Bordeaux 2018: A ‘rare collector’s item’?By Rupert Millar
The release of Château Palmer’s 2018 vintage today might normally have many shaking their heads at its price but does its miniscule production mean this is a wine collectors would be rash to overlook?
The Margaux third growth is renowned for the excellence of its wines but also some of the more ‘ambitious’ en primeur prices in the last decade.
Its 2018 vintage has been released at €240 per bottle ex-négociant, a 25% bump on last year and back to the price level the 2016 was released at. It is being offered for £2,892 per dozen.
It is by now well-known that Palmer was one estate that, due to its biodynamic farming, was laid waste to by mildew during the 2018 growing season.
Yields were absolutely miniscule (11hl/ha) and just 6,000 cases have been produced and no second wine ‘Alter Ego’ but the final result has drawn high praise from all quarters.
Lisa Perrotti-Brown MW scored it 97-99 and Antonio Galloni was also very positive with his 95-98 points. Although he said its ripeness “wouldn’t be for everyone”, he thought it a, ”stunning, head-spinning wine” that was one of the “truly epic Palmers”.
The normally endlessly enthusiastic James Suckling was actually the more reserved of the three with his score of 94-95 despite saying he had “never tasted anything like this in my 38 years as a wine critic in Bordeaux” – but may be that wasn’t meant to be taken as a ringing endorsement?
Over at the Wine Spectator meanwhile, James Molesworth who gave it a potential 100-points thought it would be “one of the most talked about wines of the vintage” and Matthew Jukes, with a 19.5+ score said it was “one of the most fascinating and mesmerising wines of the year”.
By and large, therefore, the reaction has been very positive.
In terms of price, the 2018 is the most expensive Palmer currently available to buy if you look back to 2005 and indeed you have to go back to 1989 to find a vintage that is more expensive.
The scores are good but they’re not necessarily better than any of those previous vintages so, if you can find them, theoretically those would make more sensible purchases, as indeed would several other back vintages such as ’11 or ’12 or even ’17 which has 94 points from Neal Martin and is (just) under £2,000 a case.
On the Liv-ex charts this would not normally rank as a good buy but this is not a normal wine or release.

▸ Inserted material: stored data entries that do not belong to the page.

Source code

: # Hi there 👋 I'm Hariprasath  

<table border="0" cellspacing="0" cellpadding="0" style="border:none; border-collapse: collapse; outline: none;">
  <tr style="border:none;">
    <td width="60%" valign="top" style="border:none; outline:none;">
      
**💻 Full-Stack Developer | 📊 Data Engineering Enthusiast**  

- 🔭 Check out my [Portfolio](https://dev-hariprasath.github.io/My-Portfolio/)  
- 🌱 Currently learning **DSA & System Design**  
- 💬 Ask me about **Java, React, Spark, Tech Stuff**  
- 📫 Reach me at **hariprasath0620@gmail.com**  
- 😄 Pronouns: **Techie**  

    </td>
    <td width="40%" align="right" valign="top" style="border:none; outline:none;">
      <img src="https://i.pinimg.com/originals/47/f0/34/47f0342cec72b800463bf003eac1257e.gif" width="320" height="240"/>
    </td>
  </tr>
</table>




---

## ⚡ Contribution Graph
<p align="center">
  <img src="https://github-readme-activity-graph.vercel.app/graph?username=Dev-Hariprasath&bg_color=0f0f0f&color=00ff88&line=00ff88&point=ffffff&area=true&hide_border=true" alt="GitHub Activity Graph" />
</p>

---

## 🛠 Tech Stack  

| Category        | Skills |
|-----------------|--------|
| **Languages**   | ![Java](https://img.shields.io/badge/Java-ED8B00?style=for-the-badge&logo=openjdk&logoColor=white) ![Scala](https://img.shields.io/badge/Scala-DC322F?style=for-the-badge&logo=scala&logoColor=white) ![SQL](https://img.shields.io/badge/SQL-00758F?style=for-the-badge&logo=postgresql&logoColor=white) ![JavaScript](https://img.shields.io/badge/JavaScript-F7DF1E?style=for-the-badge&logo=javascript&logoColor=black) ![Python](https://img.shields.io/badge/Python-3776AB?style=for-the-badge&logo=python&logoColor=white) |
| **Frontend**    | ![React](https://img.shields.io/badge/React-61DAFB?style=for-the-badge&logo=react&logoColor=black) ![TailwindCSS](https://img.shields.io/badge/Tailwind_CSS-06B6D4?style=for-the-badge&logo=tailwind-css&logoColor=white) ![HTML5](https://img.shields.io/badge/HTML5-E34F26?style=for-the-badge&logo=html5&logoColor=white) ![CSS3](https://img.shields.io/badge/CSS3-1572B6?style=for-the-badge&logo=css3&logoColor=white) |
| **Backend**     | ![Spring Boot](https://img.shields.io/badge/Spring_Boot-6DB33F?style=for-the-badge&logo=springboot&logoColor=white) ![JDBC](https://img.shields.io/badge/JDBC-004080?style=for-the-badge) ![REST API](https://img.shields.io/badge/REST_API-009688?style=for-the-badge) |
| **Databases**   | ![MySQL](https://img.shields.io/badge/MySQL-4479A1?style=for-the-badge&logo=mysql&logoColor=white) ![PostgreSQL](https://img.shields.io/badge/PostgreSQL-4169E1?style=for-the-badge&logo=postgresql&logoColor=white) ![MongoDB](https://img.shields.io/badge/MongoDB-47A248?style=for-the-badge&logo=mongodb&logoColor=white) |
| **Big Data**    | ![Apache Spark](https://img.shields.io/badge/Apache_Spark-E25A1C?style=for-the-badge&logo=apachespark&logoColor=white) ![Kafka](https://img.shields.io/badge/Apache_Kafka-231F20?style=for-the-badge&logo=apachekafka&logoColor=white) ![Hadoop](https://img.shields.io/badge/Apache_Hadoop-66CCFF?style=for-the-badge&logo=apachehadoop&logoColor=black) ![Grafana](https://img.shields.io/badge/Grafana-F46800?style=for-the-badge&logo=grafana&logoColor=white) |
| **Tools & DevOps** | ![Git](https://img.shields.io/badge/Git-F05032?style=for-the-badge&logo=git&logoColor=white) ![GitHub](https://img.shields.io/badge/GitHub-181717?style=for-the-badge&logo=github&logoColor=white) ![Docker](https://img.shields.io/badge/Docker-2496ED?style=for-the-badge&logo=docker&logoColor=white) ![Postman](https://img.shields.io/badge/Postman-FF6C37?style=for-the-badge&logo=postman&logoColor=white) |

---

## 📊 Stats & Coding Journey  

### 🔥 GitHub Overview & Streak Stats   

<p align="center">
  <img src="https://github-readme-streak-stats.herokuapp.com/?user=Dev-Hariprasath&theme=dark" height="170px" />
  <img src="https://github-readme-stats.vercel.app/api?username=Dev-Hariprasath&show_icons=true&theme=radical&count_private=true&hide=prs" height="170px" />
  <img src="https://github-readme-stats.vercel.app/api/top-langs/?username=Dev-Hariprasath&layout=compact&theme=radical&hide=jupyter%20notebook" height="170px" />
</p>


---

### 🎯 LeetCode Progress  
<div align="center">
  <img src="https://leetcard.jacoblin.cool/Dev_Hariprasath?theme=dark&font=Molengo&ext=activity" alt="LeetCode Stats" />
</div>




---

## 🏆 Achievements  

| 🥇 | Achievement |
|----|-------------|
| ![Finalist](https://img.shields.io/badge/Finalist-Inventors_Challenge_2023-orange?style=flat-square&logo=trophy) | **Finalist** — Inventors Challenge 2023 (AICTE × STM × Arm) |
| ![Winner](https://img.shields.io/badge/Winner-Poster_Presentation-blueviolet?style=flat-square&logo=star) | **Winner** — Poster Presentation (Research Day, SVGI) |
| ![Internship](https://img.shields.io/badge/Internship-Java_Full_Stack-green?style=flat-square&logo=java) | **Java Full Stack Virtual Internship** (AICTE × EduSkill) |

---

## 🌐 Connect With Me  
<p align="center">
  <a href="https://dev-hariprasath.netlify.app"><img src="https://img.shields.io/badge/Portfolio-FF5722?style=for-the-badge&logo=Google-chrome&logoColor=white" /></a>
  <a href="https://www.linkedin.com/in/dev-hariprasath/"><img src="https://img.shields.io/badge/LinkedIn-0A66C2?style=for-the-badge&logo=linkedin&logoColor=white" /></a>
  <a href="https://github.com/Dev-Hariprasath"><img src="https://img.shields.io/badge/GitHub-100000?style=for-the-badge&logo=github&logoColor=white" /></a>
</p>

It is, in many ways, a ‘freak’.
It may not make sense to buy the 2018 in any normal circumstances but given the low production buyers with the money to do so may be well advised to try and get hold of some as this is highly likely to be a wine viewed as something of a ‘unicorn’ a little further down the road.
Palmer may be the big release but there were some other big names released this morning as well.
- Lafon Rochet – out at €31.20 p/b and with an ex-London price of £384 p/cs it’s just a hair up (0.3%) on what the 2017 was offered for. Pretty good scores, Galloni was a fan (92-95). But it’s a little costly when looking at back vintages the 2014-16 wines all offer about the same for less.
- Clerc Milon – offered at £732 p/cs, its link to Mouton Rothschild is always a bonus. It has low scores of 92 and highs of 96 and its pricing makes it “keenly poised between the 2015 and 2016” noted Liv-ex.
- Gloria – a “fabulous” wine thought Galloni and the score-spread is fairly well grouped between 91-94 across his, Suckling and Perrotti-Brown. At £346 a case its quite expensive when compared to some back vintages, especially the 2016. Buyers as ever will have to be the judge.
- Duhart-Milon – the Lafite ‘Milon’ and reportedly the “best ever” if you heed CEO Jean-Guillaume Prats. A release price of £655 per dozen and pretty solid scores all round mostly in the 93-96 ballpark, although Galloni was much more reserved with a 88-90 score. Based on Suckling or Perrotti-Brown’s scores the release may make sense but not at all if you’re going off Galloni’s.
Also out today were Larcis-Ducasse, Croix de Beaucaillou, Lalande-Borie and Picque Caillou.